-- Input data follows --

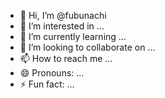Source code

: - 👋 Hi, I’m @fubunachi
- 👀 I’m interested in ...
- 🌱 I’m currently learning ...
- 💞️ I’m looking to collaborate on ...
- 📫 How to reach me ...
- 😄 Pronouns: ...
- ⚡ Fun fact: ...

<!---
fubunachi/fubunachi is a ✨ special ✨ repository because its `README.md` (this file) appears on your GitHub profile.
You can click the Preview link to take a look at your changes.
--->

-- Input data concluded --

◆ What you have to do: Look through the entries above; copy each line where the string "fubunachi" appears.

◆ Response below:
: - 👋 Hi, I’m @fubunachi
fubunachi/fubunachi is a ✨ special ✨ repository because its `README.md` (this file) appears on your GitHub profile.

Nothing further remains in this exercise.